A typical scenario. Otherwise why would we have run out of cold pages
and still be under memory? Because what's in memory is hot and
therefore most of the them need to be scanned :)

> scanning is expected to have less overhead.  We can measure how well it
> is.

Sounds good to me.

> 2. Run the workload with hot and cold pages, if the whole working-set
> cannot fit in DRAM, that is, the cold pages will be reclaimed and
> swapped in regularly (for example tens MB/s).  It's expected that less
> pages may be scanned with rmap, but the speed of page table scanning is
> faster.

So IIUC, this is a sustained memory pressure, i.e., servers constantly
running under memory pressure?

> 3. Run the workload with hot and cold pages, the system is
> overcommitted, that is, some cold pages will be placed in swap.  But the
> cold pages are cold enough, so there's almost no thrashing.  Then the
> hot working-set of the workload changes, that is, some hot pages become
> cold, while some cold pages becomes hot, so page reclaiming and swapin
> will be triggered.

This is usually what we see on clients, i.e., bursty workloads when
switching from an active app to an inactive one.

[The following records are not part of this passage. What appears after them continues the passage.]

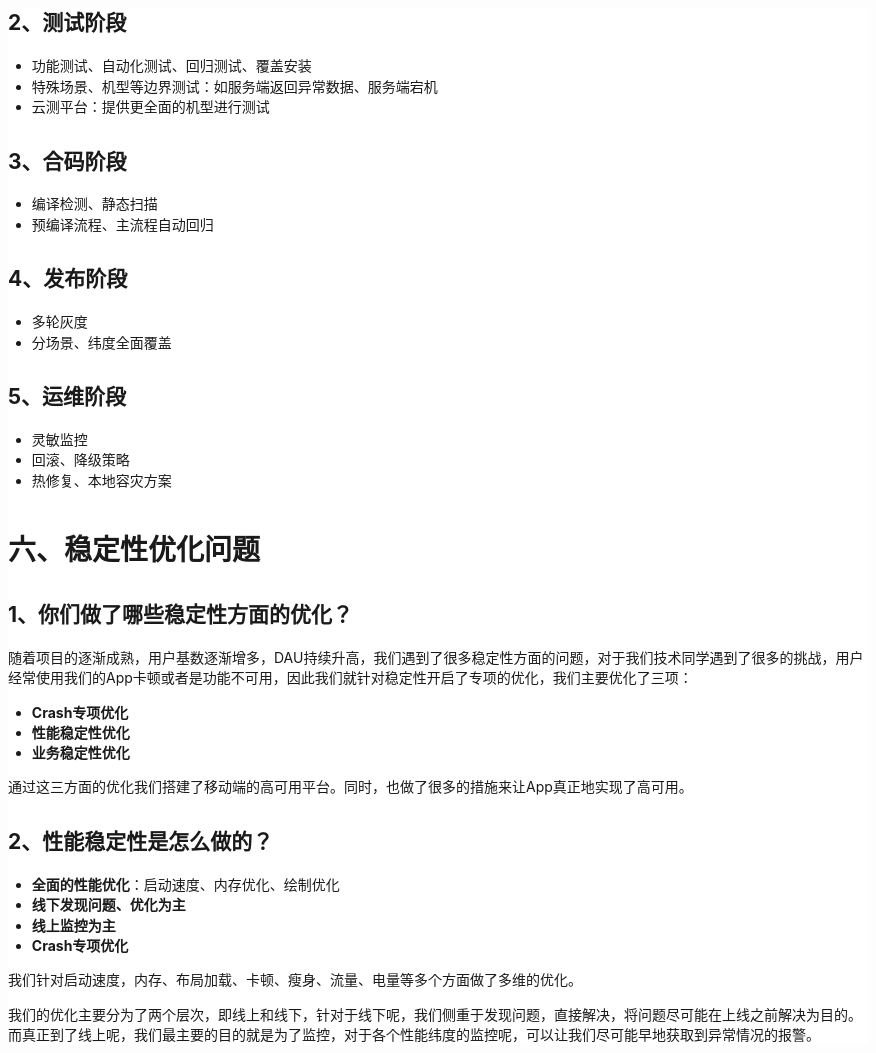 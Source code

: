 
## 2、测试阶段

- 功能测试、自动化测试、回归测试、覆盖安装
- 特殊场景、机型等边界测试：如服务端返回异常数据、服务端宕机
- 云测平台：提供更全面的机型进行测试


## 3、合码阶段

- 编译检测、静态扫描
- 预编译流程、主流程自动回归


## 4、发布阶段

- 多轮灰度
- 分场景、纬度全面覆盖


## 5、运维阶段

- 灵敏监控
- 回滚、降级策略
- 热修复、本地容灾方案


# 六、稳定性优化问题

## 1、你们做了哪些稳定性方面的优化？

随着项目的逐渐成熟，用户基数逐渐增多，DAU持续升高，我们遇到了很多稳定性方面的问题，对于我们技术同学遇到了很多的挑战，用户经常使用我们的App卡顿或者是功能不可用，因此我们就针对稳定性开启了专项的优化，我们主要优化了三项：


- **Crash专项优化**
- **性能稳定性优化**
- **业务稳定性优化**


通过这三方面的优化我们搭建了移动端的高可用平台。同时，也做了很多的措施来让App真正地实现了高可用。 


## 2、性能稳定性是怎么做的？

- **全面的性能优化**：启动速度、内存优化、绘制优化
- **线下发现问题、优化为主**
- **线上监控为主**
- **Crash专项优化**


我们针对启动速度，内存、布局加载、卡顿、瘦身、流量、电量等多个方面做了多维的优化。

我们的优化主要分为了两个层次，即线上和线下，针对于线下呢，我们侧重于发现问题，直接解决，将问题尽可能在上线之前解决为目的。而真正到了线上呢，我们最主要的目的就是为了监控，对于各个性能纬度的监控呢，可以让我们尽可能早地获取到异常情况的报警。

> For each cases, we can use some different parameters.  And we can
> measure something like the number of pages scanned, the time taken to
> scan them, the number of page reclaimed and swapped in, etc.

Thanks, I appreciate these -- very well thought test cases. I'll look
into them and probably write some synthetic test cases. If you have
some already, I'd love to get my hands one them.